## PROBLEM REQUIREMENTS
In the records below, find each line that holds "valor" and return it.

## AVAILABLE DATA

[Start of section]

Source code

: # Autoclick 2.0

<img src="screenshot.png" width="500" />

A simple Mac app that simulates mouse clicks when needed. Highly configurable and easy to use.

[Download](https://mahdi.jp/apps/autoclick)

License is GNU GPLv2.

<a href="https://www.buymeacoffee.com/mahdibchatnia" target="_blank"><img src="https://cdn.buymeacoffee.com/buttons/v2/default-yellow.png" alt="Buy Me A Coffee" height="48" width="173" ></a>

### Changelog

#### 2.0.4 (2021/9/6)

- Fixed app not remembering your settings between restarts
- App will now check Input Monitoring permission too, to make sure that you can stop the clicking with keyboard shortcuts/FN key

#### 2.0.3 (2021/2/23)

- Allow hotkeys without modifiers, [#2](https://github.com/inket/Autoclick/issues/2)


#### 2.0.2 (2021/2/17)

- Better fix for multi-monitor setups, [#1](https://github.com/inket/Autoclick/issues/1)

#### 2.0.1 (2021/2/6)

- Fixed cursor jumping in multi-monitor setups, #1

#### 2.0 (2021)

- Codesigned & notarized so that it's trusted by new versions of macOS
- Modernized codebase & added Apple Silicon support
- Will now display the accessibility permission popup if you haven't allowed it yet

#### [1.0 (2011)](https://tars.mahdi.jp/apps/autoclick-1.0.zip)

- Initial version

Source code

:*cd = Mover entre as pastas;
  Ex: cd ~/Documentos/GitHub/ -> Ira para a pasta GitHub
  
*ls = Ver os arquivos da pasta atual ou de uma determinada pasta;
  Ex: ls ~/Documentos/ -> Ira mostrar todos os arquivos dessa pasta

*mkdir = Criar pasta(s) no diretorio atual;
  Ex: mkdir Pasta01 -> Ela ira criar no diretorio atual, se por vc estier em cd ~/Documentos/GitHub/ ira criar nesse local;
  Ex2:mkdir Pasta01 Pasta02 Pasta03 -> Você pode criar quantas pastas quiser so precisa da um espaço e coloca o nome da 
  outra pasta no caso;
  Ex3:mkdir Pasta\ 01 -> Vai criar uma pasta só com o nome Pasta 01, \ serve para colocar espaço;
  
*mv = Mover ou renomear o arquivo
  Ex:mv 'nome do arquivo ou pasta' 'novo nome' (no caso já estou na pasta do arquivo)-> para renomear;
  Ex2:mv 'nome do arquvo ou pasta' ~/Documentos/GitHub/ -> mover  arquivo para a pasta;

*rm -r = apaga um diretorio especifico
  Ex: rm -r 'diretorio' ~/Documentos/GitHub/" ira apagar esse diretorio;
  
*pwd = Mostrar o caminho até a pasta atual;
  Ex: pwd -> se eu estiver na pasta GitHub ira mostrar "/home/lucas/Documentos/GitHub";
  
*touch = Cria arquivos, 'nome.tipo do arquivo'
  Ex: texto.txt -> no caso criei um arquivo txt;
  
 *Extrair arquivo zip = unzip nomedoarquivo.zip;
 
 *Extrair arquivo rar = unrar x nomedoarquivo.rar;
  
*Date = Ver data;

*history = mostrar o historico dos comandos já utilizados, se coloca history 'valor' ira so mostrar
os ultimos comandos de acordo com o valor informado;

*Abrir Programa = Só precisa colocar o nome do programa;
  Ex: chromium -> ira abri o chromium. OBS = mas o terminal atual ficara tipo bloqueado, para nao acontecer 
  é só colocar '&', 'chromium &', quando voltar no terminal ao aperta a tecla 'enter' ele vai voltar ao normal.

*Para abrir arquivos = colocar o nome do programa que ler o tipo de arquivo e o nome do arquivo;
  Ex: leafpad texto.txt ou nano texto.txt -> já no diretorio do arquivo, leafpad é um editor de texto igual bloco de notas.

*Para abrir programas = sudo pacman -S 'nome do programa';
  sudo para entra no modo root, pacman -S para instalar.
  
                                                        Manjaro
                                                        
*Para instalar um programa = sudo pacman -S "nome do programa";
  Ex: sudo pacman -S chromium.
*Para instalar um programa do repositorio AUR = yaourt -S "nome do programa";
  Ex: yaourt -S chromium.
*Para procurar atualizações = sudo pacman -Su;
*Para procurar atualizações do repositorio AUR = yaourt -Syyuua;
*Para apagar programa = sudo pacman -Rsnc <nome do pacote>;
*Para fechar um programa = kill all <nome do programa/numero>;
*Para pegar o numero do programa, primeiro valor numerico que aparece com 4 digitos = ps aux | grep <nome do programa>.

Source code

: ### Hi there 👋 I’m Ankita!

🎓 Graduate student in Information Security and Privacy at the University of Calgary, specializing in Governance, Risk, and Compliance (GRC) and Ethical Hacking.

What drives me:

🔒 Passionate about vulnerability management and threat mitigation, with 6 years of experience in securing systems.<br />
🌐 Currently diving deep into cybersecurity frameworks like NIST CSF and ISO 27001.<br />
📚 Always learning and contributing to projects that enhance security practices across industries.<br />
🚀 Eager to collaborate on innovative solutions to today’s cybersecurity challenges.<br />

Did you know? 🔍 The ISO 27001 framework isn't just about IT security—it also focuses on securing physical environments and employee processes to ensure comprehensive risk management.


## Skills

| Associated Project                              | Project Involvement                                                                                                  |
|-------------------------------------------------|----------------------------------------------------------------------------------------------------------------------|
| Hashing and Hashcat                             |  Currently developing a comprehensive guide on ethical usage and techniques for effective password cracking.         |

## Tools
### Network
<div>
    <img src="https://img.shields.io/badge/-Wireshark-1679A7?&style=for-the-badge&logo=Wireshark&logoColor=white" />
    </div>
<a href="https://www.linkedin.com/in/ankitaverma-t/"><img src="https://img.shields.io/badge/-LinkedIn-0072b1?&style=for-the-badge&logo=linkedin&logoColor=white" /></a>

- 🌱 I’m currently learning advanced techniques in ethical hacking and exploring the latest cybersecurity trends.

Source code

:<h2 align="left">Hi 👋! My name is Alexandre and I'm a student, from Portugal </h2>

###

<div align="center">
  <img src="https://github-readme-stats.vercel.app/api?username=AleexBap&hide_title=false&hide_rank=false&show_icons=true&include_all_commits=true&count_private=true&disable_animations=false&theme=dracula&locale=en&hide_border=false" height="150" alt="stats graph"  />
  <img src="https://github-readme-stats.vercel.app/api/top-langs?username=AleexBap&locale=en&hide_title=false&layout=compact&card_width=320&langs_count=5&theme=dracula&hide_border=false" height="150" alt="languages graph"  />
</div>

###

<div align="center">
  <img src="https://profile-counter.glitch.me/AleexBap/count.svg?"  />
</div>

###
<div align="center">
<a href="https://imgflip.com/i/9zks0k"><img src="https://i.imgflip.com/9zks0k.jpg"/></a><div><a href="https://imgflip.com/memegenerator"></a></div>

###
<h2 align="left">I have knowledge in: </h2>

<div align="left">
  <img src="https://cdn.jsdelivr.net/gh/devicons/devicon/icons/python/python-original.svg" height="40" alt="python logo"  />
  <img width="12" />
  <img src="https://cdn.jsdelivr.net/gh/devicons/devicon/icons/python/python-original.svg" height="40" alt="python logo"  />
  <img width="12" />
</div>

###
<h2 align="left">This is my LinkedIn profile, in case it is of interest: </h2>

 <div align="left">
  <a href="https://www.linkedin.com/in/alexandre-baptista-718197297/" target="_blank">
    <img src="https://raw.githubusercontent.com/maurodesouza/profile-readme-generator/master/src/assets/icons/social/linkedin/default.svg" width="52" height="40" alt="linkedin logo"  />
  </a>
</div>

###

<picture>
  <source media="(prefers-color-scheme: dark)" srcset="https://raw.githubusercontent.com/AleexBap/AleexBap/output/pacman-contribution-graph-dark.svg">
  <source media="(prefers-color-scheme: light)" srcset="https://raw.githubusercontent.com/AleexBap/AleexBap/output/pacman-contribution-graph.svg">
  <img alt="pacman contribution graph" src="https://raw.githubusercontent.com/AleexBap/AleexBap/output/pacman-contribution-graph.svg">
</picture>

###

[End of section]

## TASK RESPONSE
*history = mostrar o historico dos comandos já utilizados, se coloca history 'valor' ira so mostrar
os ultimos comandos de acordo com o valor informado;
*Para pegar o numero do programa, primeiro valor numerico que aparece com 4 digitos = ps aux | grep <nome do programa>.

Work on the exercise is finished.